What needs to be done: The expected answer is a copy of every line in the listing that has the word "ConvertRunException".

********

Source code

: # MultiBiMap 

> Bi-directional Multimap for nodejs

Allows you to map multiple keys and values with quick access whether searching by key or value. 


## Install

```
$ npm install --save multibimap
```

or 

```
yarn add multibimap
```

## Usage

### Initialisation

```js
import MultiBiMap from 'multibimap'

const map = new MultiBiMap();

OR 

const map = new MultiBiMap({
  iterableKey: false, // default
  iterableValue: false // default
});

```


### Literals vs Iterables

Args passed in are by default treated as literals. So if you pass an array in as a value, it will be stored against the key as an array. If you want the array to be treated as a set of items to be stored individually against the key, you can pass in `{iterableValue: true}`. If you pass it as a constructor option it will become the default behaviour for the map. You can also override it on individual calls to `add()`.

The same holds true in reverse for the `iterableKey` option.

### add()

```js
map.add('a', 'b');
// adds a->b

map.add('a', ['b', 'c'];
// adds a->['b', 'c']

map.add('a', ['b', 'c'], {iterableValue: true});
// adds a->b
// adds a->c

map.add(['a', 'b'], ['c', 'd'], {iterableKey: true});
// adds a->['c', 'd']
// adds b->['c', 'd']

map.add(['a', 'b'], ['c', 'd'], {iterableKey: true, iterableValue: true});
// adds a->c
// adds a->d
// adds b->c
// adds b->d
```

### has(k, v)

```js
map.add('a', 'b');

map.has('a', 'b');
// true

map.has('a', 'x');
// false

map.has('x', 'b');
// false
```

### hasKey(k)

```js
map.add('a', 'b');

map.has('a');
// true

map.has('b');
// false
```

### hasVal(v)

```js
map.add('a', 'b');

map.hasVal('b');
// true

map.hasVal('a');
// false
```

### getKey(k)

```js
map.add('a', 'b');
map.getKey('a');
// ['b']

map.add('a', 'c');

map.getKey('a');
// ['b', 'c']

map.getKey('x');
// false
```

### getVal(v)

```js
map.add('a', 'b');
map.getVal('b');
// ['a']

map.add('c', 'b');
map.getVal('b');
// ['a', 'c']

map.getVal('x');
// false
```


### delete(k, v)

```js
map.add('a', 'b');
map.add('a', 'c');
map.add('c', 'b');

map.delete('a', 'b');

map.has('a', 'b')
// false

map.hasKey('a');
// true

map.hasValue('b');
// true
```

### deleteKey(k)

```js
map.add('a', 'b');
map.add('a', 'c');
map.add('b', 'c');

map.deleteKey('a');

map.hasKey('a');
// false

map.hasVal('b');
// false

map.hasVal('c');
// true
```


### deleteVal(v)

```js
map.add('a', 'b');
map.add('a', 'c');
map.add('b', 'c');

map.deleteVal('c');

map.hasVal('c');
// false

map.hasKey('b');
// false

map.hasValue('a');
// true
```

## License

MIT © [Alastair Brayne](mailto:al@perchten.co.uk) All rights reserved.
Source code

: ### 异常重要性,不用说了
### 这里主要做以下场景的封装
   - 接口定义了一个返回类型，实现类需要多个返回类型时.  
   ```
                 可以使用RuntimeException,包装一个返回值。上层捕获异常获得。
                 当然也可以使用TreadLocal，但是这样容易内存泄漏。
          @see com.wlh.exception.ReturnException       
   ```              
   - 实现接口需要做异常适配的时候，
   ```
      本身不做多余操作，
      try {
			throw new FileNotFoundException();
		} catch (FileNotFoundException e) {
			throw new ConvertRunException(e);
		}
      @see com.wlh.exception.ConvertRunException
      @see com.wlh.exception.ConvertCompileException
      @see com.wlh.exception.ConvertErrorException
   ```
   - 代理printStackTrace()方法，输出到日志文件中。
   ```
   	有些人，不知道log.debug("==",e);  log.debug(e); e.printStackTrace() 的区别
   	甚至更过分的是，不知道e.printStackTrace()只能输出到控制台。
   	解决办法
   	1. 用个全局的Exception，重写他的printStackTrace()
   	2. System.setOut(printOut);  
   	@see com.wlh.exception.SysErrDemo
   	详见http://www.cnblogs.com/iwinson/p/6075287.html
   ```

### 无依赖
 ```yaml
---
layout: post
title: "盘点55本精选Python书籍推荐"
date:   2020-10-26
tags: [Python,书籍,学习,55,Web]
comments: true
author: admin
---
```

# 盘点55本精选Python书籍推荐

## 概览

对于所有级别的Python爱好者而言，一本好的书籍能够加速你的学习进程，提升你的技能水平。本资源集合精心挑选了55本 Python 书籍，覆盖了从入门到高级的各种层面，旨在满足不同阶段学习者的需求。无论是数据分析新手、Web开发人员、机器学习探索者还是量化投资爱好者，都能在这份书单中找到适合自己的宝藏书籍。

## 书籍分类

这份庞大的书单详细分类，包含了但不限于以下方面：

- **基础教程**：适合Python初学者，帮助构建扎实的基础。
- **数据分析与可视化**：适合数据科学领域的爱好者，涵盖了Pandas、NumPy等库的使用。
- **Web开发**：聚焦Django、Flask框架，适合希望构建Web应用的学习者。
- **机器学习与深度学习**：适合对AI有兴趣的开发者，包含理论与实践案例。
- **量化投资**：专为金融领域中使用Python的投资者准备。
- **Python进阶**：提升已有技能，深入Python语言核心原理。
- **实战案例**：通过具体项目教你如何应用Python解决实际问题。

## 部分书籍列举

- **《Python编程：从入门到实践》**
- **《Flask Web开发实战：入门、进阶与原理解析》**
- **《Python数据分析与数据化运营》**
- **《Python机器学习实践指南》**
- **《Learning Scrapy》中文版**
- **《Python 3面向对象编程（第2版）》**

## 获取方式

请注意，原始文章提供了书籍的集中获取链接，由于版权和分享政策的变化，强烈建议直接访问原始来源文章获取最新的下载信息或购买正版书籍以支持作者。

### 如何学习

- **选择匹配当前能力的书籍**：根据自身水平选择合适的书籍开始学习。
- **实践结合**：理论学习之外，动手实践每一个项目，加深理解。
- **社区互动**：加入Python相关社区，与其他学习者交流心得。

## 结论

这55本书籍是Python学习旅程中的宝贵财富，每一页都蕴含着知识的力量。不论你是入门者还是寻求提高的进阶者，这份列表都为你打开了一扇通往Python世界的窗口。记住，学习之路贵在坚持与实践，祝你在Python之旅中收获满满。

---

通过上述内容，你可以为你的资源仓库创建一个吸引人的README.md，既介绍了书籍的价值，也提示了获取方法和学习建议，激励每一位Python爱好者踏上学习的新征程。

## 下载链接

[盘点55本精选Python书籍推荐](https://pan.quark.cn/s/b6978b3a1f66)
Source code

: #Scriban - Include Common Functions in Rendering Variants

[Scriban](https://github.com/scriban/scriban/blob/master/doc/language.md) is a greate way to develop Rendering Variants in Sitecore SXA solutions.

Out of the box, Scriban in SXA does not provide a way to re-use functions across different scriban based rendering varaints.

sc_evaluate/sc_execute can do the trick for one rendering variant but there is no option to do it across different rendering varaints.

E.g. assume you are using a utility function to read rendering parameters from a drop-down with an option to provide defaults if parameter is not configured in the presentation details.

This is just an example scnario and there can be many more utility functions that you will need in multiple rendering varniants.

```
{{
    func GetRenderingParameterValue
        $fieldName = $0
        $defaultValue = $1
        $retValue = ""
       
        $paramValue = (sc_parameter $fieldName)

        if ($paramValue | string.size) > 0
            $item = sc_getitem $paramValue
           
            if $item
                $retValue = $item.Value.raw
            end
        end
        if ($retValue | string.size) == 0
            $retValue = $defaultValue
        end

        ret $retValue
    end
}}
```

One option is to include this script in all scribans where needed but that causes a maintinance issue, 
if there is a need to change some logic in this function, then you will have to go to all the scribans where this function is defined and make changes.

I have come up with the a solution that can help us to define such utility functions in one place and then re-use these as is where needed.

********

Solution to the problem:
			throw new ConvertRunException(e);
      @see com.wlh.exception.ConvertRunException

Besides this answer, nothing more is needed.